Learning is inferred, long-lasting, and requires retention and stability.
Example: A basketball player hits 10 free throws in a row during practice (high performance), but misses them all during the high-pressure final quarter (poor performance). However, the skill is still learned, as evidenced by consistent performance in practice.
2. Classifying Skills: The Movement Map
To understand how to teach and practice skills, coaches classify them based on various characteristics, usually using a spectrum or continuum.
2.1. Muscle Involvement (Gross vs. Fine)
This continuum looks at the size of the muscles used.
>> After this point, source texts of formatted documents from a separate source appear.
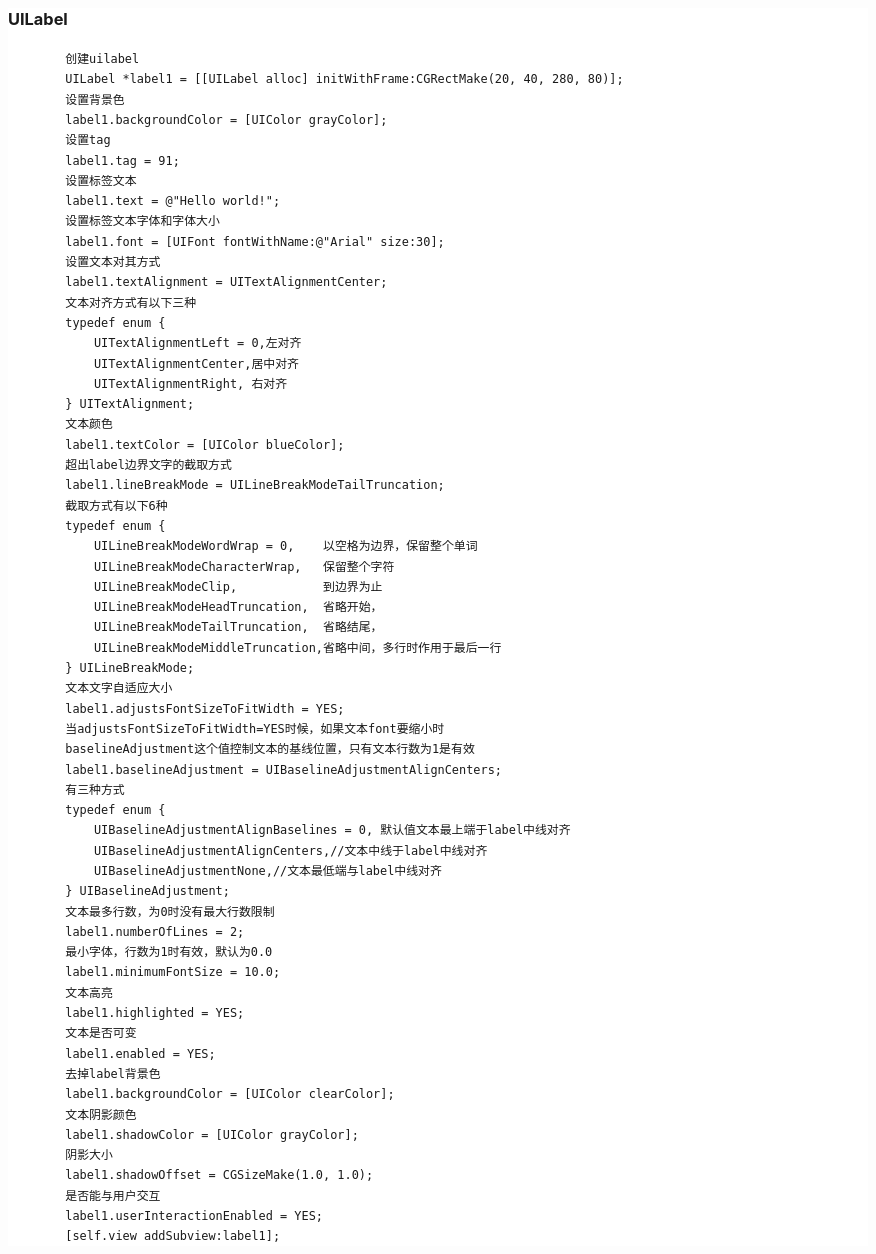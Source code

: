 ### UILabel

```
        创建uilabel
        UILabel *label1 = [[UILabel alloc] initWithFrame:CGRectMake(20, 40, 280, 80)];     
        设置背景色
        label1.backgroundColor = [UIColor grayColor];
        设置tag
        label1.tag = 91;
        设置标签文本
        label1.text = @"Hello world!";
        设置标签文本字体和字体大小
        label1.font = [UIFont fontWithName:@"Arial" size:30];
        设置文本对其方式
        label1.textAlignment = UITextAlignmentCenter;
        文本对齐方式有以下三种
        typedef enum {
            UITextAlignmentLeft = 0,左对齐
            UITextAlignmentCenter,居中对齐
            UITextAlignmentRight, 右对齐                  
        } UITextAlignment;
        文本颜色
        label1.textColor = [UIColor blueColor];
        超出label边界文字的截取方式
        label1.lineBreakMode = UILineBreakModeTailTruncation;
        截取方式有以下6种
        typedef enum {
            UILineBreakModeWordWrap = 0,    以空格为边界，保留整个单词          
            UILineBreakModeCharacterWrap,   保留整个字符          
            UILineBreakModeClip,            到边界为止          
            UILineBreakModeHeadTruncation,  省略开始，        
            UILineBreakModeTailTruncation,  省略结尾，      
            UILineBreakModeMiddleTruncation,省略中间，多行时作用于最后一行        
        } UILineBreakMode;
        文本文字自适应大小
        label1.adjustsFontSizeToFitWidth = YES;
        当adjustsFontSizeToFitWidth=YES时候，如果文本font要缩小时
        baselineAdjustment这个值控制文本的基线位置，只有文本行数为1是有效
        label1.baselineAdjustment = UIBaselineAdjustmentAlignCenters;
        有三种方式
        typedef enum {
            UIBaselineAdjustmentAlignBaselines = 0, 默认值文本最上端于label中线对齐
            UIBaselineAdjustmentAlignCenters,//文本中线于label中线对齐
            UIBaselineAdjustmentNone,//文本最低端与label中线对齐
        } UIBaselineAdjustment;
        文本最多行数，为0时没有最大行数限制
        label1.numberOfLines = 2;
        最小字体，行数为1时有效，默认为0.0
        label1.minimumFontSize = 10.0;
        文本高亮
        label1.highlighted = YES;
        文本是否可变
        label1.enabled = YES;
        去掉label背景色
        label1.backgroundColor = [UIColor clearColor];
        文本阴影颜色
        label1.shadowColor = [UIColor grayColor];
        阴影大小
        label1.shadowOffset = CGSizeMake(1.0, 1.0);
        是否能与用户交互
        label1.userInteractionEnabled = YES;
        [self.view addSubview:label1];

```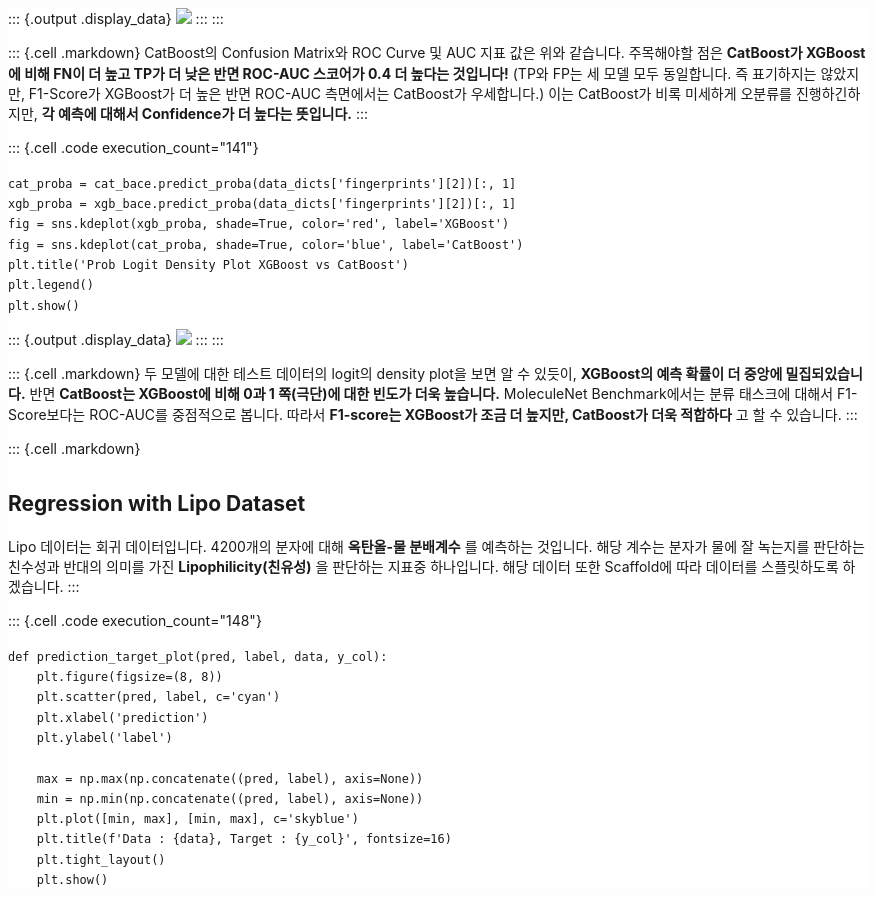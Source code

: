 ::: {.output .display_data}
![](vertopal_dc56cd3ecd67464ea3bd7a11da42bc22/f888cf46da27e3353e966790d2cce1380a3486ef.png)
:::
:::

::: {.cell .markdown}
CatBoost의 Confusion Matrix와 ROC Curve 및 AUC 지표 값은 위와 같습니다.
주목해야할 점은 **CatBoost가 XGBoost에 비해 FN이 더 높고 TP가 더 낮은
반면 ROC-AUC 스코어가 0.4 더 높다는 것입니다!** (TP와 FP는 세 모델 모두
동일합니다. 즉 표기하지는 않았지만, F1-Score가 XGBoost가 더 높은 반면
ROC-AUC 측면에서는 CatBoost가 우세합니다.) 이는 CatBoost가 비록 미세하게
오분류를 진행하긴하지만, **각 예측에 대해서 Confidence가 더 높다는
뜻입니다.**
:::

::: {.cell .code execution_count="141"}
``` {.python}
cat_proba = cat_bace.predict_proba(data_dicts['fingerprints'][2])[:, 1]
xgb_proba = xgb_bace.predict_proba(data_dicts['fingerprints'][2])[:, 1]
fig = sns.kdeplot(xgb_proba, shade=True, color='red', label='XGBoost')
fig = sns.kdeplot(cat_proba, shade=True, color='blue', label='CatBoost')
plt.title('Prob Logit Density Plot XGBoost vs CatBoost')
plt.legend()
plt.show()
```

::: {.output .display_data}
![](vertopal_dc56cd3ecd67464ea3bd7a11da42bc22/47dd147621ae2600431dd6732671d556686f260f.png)
:::
:::

::: {.cell .markdown}
두 모델에 대한 테스트 데이터의 logit의 density plot을 보면 알 수 있듯이,
**XGBoost의 예측 확률이 더 중앙에 밀집되있습니다.** 반면 **CatBoost는
XGBoost에 비해 0과 1 쪽(극단)에 대한 빈도가 더욱 높습니다.** MoleculeNet
Benchmark에서는 분류 태스크에 대해서 F1-Score보다는 ROC-AUC를 중점적으로
봅니다. 따라서 **F1-score는 XGBoost가 조금 더 높지만, CatBoost가 더욱
적합하다** 고 할 수 있습니다.
:::

::: {.cell .markdown}
## Regression with Lipo Dataset

Lipo 데이터는 회귀 데이터입니다. 4200개의 분자에 대해 **옥탄올-물
분배계수** 를 예측하는 것입니다. 해당 계수는 분자가 물에 잘 녹는지를
판단하는 친수성과 반대의 의미를 가진 **Lipophilicity(친유성)** 을
판단하는 지표중 하나입니다. 해당 데이터 또한 Scaffold에 따라 데이터를
스플릿하도록 하겠습니다.
:::

::: {.cell .code execution_count="148"}
``` {.python}
def prediction_target_plot(pred, label, data, y_col):
    plt.figure(figsize=(8, 8))
    plt.scatter(pred, label, c='cyan')
    plt.xlabel('prediction')
    plt.ylabel('label')
    
    max = np.max(np.concatenate((pred, label), axis=None))
    min = np.min(np.concatenate((pred, label), axis=None))
    plt.plot([min, max], [min, max], c='skyblue')
    plt.title(f'Data : {data}, Target : {y_col}', fontsize=16)
    plt.tight_layout()
    plt.show()

```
- Gross Motor Skills: Involve large muscle groups and movements (legs, arms, torso). They focus on force and speed.
Examples: Running, swimming, high jump. - Fine Motor Skills: Involve small muscle groups, emphasizing precision and coordination.
Examples: Archery, darts, tying a knot, spinning a cricket ball.
2.2. Environmental Stability (Open vs. Closed)
This is crucial for understanding sport context.
- Closed Skills: Performed in a predictable, stable environment. The movement can be planned in advance and is often habitual.
Examples: A golf swing, a free throw in basketball, serving in badminton (if there is no pressure). - Open Skills: Performed in an unpredictable, changing environment. The performer must constantly adapt their movement pattern based on external factors (opponents, wind, speed).
Examples: Passing a football in a game, returning a tennis serve, running down a river in a kayak.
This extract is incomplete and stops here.